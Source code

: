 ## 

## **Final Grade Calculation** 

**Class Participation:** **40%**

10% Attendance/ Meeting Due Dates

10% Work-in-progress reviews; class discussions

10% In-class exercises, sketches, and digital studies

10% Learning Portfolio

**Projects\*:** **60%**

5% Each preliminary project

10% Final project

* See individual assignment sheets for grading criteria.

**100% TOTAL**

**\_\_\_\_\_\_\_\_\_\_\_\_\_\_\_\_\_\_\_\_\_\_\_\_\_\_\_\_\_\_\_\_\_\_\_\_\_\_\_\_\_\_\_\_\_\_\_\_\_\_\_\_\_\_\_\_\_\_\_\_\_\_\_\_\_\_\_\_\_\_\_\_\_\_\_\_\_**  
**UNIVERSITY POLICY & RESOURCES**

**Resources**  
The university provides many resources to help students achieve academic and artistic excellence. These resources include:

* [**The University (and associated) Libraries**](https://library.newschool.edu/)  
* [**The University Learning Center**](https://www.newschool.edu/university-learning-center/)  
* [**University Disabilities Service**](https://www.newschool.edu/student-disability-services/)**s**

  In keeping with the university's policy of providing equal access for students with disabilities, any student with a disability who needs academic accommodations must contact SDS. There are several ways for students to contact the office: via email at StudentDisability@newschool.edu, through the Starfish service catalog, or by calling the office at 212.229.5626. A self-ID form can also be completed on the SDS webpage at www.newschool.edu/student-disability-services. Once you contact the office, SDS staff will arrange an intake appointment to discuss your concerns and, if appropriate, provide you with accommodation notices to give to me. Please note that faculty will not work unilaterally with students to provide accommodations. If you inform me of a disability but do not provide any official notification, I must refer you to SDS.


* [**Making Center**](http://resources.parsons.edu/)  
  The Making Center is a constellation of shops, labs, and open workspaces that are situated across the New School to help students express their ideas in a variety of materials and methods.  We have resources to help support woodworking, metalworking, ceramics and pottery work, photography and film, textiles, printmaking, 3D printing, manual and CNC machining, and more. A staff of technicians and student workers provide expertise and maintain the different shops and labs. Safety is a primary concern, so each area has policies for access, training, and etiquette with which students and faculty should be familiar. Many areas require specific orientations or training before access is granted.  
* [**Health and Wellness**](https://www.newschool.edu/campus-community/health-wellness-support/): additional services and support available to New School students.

* * * *

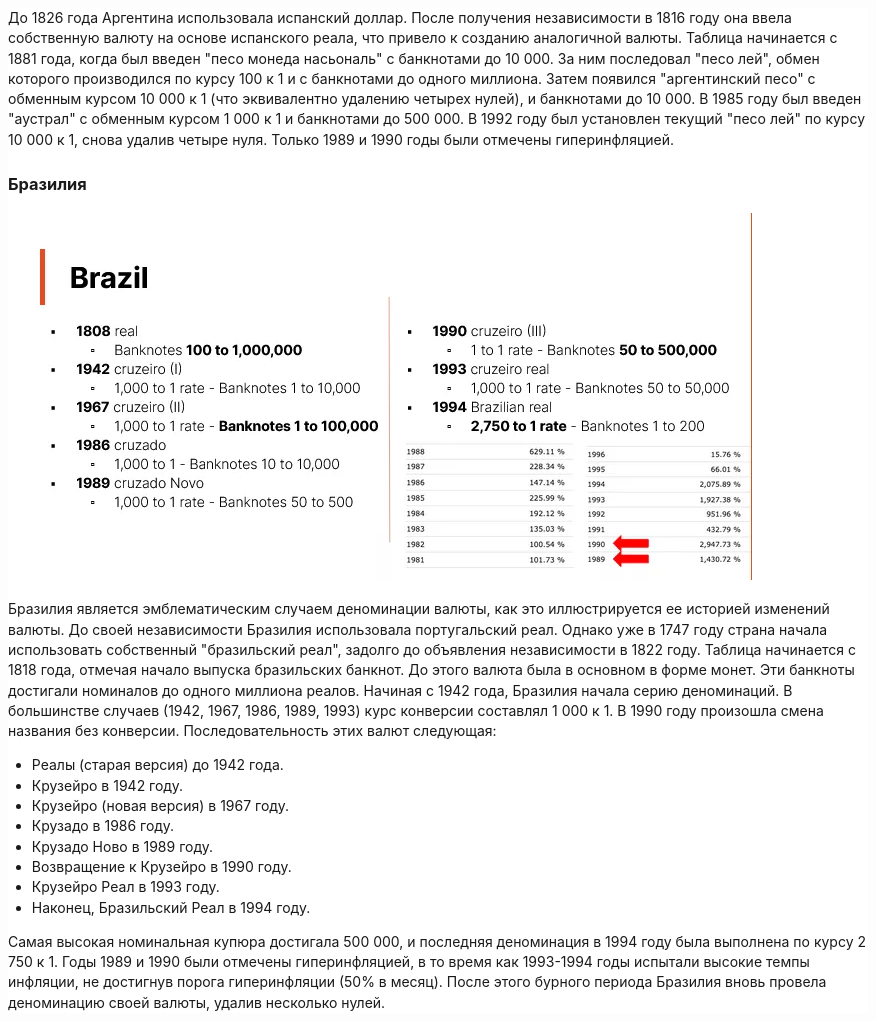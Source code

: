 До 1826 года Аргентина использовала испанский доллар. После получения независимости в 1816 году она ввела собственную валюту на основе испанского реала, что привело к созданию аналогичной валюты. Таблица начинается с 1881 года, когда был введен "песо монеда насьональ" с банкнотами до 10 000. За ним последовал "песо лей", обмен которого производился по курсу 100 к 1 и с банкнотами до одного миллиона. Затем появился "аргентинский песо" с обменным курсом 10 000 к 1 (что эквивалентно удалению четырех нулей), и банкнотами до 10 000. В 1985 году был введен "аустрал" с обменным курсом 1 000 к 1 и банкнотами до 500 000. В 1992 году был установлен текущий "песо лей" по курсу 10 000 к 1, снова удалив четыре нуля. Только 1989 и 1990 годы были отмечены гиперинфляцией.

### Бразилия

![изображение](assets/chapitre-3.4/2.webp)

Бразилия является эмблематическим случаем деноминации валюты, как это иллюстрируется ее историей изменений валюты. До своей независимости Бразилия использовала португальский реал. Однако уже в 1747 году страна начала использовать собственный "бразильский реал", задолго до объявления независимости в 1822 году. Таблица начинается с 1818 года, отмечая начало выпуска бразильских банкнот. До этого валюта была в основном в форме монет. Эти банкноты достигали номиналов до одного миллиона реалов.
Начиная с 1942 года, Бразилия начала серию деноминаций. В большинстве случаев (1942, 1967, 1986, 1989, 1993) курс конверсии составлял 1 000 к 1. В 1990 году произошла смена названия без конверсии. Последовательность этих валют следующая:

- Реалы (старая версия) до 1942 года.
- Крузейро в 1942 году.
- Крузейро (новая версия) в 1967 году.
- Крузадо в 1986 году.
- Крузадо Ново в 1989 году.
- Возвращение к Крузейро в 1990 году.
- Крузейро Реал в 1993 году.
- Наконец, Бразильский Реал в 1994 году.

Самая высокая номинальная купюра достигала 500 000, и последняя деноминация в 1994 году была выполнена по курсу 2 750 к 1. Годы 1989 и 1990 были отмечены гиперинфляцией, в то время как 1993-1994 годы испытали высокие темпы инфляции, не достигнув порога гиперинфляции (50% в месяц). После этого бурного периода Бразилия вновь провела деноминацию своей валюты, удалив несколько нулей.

* * * *

- WHAT TO WORK ON -
Collect, from the material above, every line containing the word "Learning".

- RESPONSE AREA -
10% Learning Portfolio
* [**The University Learning Center**](https://www.newschool.edu/university-learning-center/)  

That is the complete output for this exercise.